* Your instructions
Start at the line in the entries below that contains "- **Auto-booking**: Schedule", stop at the line that contains "## 🛠️ **Development Setup**", and output exactly the lines in that span, both ends included.

(Data records)
====================
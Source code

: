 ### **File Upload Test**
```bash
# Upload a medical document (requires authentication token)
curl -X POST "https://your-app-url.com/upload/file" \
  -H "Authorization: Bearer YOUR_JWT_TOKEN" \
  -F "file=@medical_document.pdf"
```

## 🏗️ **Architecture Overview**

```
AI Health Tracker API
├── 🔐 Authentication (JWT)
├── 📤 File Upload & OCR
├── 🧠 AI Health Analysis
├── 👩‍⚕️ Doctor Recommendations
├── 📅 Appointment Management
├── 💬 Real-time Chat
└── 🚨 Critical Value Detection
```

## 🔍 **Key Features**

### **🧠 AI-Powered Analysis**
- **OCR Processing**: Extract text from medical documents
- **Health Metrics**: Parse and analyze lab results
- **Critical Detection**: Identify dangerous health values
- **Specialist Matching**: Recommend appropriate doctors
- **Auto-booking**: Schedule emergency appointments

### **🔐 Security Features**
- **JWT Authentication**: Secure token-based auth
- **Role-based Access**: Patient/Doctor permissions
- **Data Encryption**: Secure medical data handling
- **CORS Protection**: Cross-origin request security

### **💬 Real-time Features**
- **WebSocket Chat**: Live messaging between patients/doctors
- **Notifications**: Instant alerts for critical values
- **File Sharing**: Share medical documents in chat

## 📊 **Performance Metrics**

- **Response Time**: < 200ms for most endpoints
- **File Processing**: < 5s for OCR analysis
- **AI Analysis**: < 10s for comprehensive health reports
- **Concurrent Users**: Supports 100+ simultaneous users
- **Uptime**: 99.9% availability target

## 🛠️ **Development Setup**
====================
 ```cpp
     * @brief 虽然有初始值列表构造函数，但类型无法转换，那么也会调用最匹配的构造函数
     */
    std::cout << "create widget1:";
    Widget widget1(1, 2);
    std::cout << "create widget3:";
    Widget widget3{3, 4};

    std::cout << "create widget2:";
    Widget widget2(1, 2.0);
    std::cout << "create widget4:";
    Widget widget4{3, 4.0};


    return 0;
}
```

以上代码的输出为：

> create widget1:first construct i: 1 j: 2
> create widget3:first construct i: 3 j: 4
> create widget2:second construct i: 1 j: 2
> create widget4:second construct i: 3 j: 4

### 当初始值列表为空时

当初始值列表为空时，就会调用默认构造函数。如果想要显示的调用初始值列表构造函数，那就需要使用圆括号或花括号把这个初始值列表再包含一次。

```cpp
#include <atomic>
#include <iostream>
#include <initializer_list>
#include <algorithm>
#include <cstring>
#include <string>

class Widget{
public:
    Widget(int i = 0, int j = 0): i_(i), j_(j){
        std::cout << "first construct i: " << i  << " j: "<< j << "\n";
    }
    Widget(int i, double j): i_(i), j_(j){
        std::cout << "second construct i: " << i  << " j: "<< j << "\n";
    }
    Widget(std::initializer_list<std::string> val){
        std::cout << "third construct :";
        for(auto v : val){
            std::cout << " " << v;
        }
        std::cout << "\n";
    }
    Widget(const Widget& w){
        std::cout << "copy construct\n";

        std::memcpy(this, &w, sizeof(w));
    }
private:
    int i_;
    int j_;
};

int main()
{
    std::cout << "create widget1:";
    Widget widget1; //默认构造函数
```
====================
* Result of this task
- **Auto-booking**: Schedule emergency appointments

### **🔐 Security Features**
- **JWT Authentication**: Secure token-based auth
- **Role-based Access**: Patient/Doctor permissions
- **Data Encryption**: Secure medical data handling
- **CORS Protection**: Cross-origin request security

### **💬 Real-time Features**
- **WebSocket Chat**: Live messaging between patients/doctors
- **Notifications**: Instant alerts for critical values
- **File Sharing**: Share medical documents in chat

## 📊 **Performance Metrics**

- **Response Time**: < 200ms for most endpoints
- **File Processing**: < 5s for OCR analysis
- **AI Analysis**: < 10s for comprehensive health reports
- **Concurrent Users**: Supports 100+ simultaneous users
- **Uptime**: 99.9% availability target

## 🛠️ **Development Setup**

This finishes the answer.